### RECORDS SHOWN
● ● ● ● ●

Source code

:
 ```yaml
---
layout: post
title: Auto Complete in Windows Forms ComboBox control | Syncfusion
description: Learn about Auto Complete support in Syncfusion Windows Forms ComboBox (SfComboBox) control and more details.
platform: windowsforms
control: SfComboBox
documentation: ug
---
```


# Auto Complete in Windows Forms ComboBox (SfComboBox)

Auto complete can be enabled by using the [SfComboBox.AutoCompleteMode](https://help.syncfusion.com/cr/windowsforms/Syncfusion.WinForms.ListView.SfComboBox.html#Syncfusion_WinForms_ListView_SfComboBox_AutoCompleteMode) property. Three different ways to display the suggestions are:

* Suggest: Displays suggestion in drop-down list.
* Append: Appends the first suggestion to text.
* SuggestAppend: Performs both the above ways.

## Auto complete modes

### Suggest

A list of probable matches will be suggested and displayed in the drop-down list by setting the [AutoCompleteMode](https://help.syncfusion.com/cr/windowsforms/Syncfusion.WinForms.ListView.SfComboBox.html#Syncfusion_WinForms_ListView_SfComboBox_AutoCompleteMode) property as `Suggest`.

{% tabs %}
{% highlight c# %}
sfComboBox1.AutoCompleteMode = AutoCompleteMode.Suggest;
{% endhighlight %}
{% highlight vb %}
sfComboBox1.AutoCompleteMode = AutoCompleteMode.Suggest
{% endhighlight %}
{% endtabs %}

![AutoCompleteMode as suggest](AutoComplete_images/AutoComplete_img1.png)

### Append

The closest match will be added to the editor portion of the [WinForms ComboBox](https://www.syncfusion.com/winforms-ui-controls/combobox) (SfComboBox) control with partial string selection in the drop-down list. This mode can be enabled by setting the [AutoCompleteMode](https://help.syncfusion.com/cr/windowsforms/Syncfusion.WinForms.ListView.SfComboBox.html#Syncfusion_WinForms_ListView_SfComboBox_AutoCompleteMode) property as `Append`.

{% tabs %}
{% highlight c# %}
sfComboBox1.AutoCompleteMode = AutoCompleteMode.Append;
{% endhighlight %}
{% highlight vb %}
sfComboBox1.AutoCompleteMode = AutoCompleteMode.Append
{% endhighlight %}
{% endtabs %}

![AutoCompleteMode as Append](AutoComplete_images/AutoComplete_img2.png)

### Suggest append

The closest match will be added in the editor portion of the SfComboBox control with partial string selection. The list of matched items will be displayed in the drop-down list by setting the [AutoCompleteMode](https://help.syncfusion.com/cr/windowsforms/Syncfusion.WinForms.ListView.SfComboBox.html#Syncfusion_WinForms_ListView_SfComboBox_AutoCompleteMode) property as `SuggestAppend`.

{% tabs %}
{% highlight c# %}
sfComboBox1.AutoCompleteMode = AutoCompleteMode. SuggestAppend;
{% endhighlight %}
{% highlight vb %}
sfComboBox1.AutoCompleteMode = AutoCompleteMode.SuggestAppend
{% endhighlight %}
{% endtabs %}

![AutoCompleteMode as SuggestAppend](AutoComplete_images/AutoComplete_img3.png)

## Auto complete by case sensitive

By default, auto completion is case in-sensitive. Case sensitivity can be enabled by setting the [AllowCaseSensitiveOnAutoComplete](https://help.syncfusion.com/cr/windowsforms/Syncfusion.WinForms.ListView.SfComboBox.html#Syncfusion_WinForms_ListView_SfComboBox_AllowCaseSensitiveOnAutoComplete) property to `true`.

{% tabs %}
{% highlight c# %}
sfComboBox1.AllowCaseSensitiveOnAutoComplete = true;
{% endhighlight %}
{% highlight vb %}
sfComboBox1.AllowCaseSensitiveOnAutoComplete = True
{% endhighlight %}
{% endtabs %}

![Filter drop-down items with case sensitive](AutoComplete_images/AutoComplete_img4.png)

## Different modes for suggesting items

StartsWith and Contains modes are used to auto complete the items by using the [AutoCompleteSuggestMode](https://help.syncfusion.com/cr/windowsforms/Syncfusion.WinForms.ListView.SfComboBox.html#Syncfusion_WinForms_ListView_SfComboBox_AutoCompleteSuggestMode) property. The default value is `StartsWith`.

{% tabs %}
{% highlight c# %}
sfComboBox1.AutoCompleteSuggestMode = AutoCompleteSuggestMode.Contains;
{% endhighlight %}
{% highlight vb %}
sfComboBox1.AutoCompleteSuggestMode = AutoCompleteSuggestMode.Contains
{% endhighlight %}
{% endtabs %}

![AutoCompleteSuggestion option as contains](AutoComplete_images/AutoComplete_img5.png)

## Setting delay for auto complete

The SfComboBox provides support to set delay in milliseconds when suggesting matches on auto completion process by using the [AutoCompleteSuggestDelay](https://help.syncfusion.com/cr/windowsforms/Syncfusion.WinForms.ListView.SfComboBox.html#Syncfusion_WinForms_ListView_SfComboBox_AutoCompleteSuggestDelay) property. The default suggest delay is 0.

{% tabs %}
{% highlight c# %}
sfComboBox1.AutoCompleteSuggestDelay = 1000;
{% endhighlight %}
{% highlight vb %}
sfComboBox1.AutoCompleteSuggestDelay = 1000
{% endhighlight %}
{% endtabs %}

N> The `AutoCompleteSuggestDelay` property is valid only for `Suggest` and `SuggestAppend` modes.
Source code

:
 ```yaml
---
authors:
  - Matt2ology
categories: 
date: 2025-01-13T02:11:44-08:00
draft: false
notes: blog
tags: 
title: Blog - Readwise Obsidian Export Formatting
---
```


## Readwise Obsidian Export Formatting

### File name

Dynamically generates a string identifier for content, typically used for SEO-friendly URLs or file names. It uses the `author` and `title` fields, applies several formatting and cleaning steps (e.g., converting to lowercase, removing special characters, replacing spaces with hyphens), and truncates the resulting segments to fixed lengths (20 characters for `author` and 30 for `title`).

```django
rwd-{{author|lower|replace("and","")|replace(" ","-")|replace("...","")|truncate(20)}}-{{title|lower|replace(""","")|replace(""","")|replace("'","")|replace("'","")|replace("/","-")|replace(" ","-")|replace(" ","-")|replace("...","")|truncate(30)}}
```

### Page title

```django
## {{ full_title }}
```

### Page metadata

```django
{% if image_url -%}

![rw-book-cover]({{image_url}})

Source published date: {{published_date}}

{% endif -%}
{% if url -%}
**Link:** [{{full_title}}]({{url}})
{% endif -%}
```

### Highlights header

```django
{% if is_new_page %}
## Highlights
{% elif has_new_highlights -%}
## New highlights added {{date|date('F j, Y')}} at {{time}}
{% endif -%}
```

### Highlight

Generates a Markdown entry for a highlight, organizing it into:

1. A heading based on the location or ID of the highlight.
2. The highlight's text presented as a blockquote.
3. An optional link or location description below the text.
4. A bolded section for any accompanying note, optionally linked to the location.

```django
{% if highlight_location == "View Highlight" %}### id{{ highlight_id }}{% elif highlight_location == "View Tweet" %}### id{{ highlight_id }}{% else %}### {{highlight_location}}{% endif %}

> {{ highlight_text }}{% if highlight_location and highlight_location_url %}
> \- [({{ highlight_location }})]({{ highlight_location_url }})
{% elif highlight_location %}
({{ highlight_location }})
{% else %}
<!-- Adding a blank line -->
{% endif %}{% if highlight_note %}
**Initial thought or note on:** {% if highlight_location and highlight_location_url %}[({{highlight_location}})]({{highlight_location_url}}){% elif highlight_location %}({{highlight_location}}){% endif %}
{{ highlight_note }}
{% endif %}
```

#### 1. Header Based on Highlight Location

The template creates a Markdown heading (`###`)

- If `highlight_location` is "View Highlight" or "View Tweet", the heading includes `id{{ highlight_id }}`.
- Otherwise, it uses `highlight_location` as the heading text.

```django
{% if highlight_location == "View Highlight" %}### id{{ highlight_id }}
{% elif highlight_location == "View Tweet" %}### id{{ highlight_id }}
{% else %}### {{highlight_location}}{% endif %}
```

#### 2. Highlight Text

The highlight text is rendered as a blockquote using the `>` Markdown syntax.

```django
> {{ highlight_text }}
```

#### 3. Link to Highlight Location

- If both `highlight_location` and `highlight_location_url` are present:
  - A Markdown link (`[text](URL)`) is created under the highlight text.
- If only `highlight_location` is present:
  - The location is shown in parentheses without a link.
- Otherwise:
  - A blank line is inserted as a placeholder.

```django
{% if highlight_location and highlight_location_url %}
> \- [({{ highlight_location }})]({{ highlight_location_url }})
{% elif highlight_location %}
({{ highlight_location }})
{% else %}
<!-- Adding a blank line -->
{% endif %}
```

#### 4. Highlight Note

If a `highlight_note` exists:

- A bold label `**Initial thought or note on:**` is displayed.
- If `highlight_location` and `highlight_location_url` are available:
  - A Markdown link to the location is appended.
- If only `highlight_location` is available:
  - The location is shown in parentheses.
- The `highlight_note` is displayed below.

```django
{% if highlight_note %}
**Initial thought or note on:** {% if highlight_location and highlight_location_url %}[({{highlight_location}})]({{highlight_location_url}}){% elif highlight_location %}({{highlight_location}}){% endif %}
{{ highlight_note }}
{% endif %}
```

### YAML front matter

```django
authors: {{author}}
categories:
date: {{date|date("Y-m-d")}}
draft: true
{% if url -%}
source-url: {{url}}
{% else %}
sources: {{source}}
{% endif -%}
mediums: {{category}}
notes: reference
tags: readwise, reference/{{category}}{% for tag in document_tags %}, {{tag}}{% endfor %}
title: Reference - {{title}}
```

● ● ● ● ●

### WHAT IS EXPECTED
Repeat the material above exactly, beginning with its first line and ending with the line that holds "# Auto Complete in", and leave out everything else.

### REPLY TO THE TASK
Source code

:
 ```yaml
---
layout: post
title: Auto Complete in Windows Forms ComboBox control | Syncfusion
description: Learn about Auto Complete support in Syncfusion Windows Forms ComboBox (SfComboBox) control and more details.
platform: windowsforms
control: SfComboBox
documentation: ug
---
```


# Auto Complete in Windows Forms ComboBox (SfComboBox)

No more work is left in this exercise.